A year after an infamously bad day in the markets, the big American stock exchanges are singing similar tunes when it comes to improving market structures around trading ETFs and stocks.
| James Ross
SSgA Executive Vice President | |
On Thursday
Jim Ross and his team at State Street Global Advisors (
SSgA [
profile]) gathered reporters to talk with stock exchange executives and a famous ETF market maker about how the industry has come together around certain ideas for dealing with volatile, challenging market conditions since August 24, 2015. The cocktail reception and panel discussion was held at the posh
Norwood Club in the Chelsea neighborhood of New York City.
Todd Rosenbluth, director of ETF and mutual fund research at
S&P Global Market Intelligence, moderated a panel featuring: Ross, executive vice president of SSgA, global head of SSgA's
SPDRs ETF business, and head of U.S. intermediary distribution;
Reggie Browne, head of ETF trading at
Cantor Fitzgerald;
Tal Cohen, senior vice president of North American equities at
Nasdaq;
Bryan Harkins, head of U.S. markets at
Bats Global Markets;
Dave LaValle, head of U.S. capital markets at SSgA; and
Doug Yones, head of exchange-traded products at the
NYSE.
Ross and his fellow panelists "geeked out" together about how far the marketplace has come in less than a year.

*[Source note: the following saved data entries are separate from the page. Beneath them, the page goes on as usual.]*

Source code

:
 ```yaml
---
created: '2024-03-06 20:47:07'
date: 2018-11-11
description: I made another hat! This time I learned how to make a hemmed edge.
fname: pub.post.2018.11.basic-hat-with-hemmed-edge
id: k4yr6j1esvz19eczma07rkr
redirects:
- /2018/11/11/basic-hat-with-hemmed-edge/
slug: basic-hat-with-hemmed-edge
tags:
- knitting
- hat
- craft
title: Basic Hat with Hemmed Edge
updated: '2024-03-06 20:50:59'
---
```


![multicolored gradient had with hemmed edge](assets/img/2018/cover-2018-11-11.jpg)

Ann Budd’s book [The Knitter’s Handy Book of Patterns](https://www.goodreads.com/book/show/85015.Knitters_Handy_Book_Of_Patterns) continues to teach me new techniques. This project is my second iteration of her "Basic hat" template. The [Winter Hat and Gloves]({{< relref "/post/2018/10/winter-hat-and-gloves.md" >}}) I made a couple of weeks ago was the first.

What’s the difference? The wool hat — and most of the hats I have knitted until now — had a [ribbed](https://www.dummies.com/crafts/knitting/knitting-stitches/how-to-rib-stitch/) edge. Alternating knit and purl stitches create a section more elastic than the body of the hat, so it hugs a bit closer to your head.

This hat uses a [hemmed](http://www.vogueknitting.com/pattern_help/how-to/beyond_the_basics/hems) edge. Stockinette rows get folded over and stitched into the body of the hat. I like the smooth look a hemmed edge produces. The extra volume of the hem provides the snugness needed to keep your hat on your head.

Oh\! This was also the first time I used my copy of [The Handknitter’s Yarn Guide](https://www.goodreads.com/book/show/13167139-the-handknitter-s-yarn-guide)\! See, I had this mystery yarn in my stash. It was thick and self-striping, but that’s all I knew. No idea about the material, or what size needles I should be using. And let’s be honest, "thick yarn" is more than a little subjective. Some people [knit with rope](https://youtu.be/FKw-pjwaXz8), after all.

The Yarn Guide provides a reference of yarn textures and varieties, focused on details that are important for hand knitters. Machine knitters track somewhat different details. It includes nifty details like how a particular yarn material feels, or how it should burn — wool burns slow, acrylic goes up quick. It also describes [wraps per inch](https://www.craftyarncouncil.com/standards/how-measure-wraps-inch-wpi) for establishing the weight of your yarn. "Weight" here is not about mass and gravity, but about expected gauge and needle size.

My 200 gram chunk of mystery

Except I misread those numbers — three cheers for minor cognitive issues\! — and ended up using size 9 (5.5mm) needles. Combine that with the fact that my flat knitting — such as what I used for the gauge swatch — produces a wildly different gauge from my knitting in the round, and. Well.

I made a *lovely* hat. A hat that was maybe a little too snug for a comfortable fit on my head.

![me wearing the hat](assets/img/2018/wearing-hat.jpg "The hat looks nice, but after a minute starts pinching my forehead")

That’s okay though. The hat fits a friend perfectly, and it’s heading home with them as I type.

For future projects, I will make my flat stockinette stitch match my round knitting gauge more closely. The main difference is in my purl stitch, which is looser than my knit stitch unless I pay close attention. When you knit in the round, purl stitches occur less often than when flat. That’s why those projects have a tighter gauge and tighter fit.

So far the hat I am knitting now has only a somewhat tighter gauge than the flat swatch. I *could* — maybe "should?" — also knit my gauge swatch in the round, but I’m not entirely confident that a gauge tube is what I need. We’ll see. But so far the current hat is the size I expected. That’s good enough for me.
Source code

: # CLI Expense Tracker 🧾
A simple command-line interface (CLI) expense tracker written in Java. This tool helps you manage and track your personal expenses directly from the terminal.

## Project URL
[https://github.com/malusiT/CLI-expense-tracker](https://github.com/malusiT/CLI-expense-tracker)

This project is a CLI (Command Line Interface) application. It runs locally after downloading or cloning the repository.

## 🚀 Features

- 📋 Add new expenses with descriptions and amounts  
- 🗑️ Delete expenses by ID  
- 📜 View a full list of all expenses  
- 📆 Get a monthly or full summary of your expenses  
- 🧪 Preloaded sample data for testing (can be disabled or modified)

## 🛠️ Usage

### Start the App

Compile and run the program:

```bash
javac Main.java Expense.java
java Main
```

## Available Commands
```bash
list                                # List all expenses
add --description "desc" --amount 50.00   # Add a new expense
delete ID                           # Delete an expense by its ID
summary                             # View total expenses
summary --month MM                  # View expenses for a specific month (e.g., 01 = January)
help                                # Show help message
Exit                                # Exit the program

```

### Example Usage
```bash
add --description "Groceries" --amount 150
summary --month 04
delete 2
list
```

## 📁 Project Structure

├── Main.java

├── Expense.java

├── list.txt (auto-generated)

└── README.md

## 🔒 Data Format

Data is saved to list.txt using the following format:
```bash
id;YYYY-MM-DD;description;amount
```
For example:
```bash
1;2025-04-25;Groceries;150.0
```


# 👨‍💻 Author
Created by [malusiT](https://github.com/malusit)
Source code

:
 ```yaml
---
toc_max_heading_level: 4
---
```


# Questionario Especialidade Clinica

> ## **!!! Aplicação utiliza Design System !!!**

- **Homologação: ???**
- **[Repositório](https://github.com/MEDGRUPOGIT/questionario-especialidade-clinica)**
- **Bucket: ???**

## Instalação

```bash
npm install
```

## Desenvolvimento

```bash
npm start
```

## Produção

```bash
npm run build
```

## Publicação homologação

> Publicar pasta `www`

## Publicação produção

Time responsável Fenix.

On August 24, 2015, Harkins notes, there were 1,259 trading pauses in individual securities (including ETFs); yet on June 24, 2016 ("Brexit Day", and also Ross' birthday), eight months later, despite lots of market volatility there were 68 trading pauses.
(Non-ETF fundsters may also remember
August 24, 2015 as
NAVgate day, which
caught the attention of a Massachusetts politican.)
Ross also shared his "favorite brexit example." On August 24, 2015, he said, the bulk of the SPDRs team's incoming customer calls were people asking something along the lines of, "Are ETFs safe to trade?" On June 24, when markets around the globe shook, most of the incoming calls were about "what should we think about Brexit from an investment standpoint." ETF investors, it seems were no longer worried about the health of the market structure around ETFs.
Ross and Browne applauded the three exchanges for working with the industry on harmonizing trading procedures around LULD (limit up/limit down) and "clearly erroneous". Earlier on Thursday, the three exchanges
issued a joint statement on their
harmonization plans, and SSgA and the two other biggest ETF providers,
BlackRock and
Vanguard, issued their own joint statement in support of the exchanges' efforts. 
Correction: A prior version of this story gave the wrong year for Brexit Day (the day the results from the Brexit poll were announced). Brexit Day was this year, on June 24 (i.e. 6/24/2016).